(Extracted data entries)
+-------+

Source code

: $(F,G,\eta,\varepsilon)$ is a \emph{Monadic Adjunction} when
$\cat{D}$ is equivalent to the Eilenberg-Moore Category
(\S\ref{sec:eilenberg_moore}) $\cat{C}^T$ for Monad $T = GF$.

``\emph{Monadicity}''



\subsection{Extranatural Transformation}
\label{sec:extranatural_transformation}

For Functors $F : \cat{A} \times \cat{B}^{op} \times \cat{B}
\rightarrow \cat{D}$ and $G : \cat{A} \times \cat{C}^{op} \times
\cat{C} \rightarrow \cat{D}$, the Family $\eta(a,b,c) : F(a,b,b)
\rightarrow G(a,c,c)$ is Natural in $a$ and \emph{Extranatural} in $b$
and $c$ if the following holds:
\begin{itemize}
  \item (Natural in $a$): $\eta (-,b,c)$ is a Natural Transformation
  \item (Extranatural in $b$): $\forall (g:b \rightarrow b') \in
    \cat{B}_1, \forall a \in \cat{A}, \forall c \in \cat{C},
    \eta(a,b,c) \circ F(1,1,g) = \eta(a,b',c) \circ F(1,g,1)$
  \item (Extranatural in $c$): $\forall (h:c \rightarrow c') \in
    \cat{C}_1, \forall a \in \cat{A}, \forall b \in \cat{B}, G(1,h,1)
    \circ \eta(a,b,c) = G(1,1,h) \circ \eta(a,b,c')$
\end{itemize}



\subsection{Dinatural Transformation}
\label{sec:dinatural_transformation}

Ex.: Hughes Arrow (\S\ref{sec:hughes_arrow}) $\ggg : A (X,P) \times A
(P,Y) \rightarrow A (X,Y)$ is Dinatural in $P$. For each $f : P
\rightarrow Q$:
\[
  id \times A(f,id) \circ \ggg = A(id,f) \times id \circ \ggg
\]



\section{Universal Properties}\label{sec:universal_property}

+-------+

● ABOUT THIS TASK:
Once you have read the entries, reproduce each one exactly.

● COMPLETED TASK:
Source code

: $(F,G,\eta,\varepsilon)$ is a \emph{Monadic Adjunction} when
$\cat{D}$ is equivalent to the Eilenberg-Moore Category
(\S\ref{sec:eilenberg_moore}) $\cat{C}^T$ for Monad $T = GF$.

``\emph{Monadicity}''



\subsection{Extranatural Transformation}
\label{sec:extranatural_transformation}

For Functors $F : \cat{A} \times \cat{B}^{op} \times \cat{B}
\rightarrow \cat{D}$ and $G : \cat{A} \times \cat{C}^{op} \times
\cat{C} \rightarrow \cat{D}$, the Family $\eta(a,b,c) : F(a,b,b)
\rightarrow G(a,c,c)$ is Natural in $a$ and \emph{Extranatural} in $b$
and $c$ if the following holds:
\begin{itemize}
  \item (Natural in $a$): $\eta (-,b,c)$ is a Natural Transformation
  \item (Extranatural in $b$): $\forall (g:b \rightarrow b') \in
    \cat{B}_1, \forall a \in \cat{A}, \forall c \in \cat{C},
    \eta(a,b,c) \circ F(1,1,g) = \eta(a,b',c) \circ F(1,g,1)$
  \item (Extranatural in $c$): $\forall (h:c \rightarrow c') \in
    \cat{C}_1, \forall a \in \cat{A}, \forall b \in \cat{B}, G(1,h,1)
    \circ \eta(a,b,c) = G(1,1,h) \circ \eta(a,b,c')$
\end{itemize}



\subsection{Dinatural Transformation}
\label{sec:dinatural_transformation}

Ex.: Hughes Arrow (\S\ref{sec:hughes_arrow}) $\ggg : A (X,P) \times A
(P,Y) \rightarrow A (X,Y)$ is Dinatural in $P$. For each $f : P
\rightarrow Q$:
\[
  id \times A(f,id) \circ \ggg = A(id,f) \times id \circ \ggg
\]



\section{Universal Properties}\label{sec:universal_property}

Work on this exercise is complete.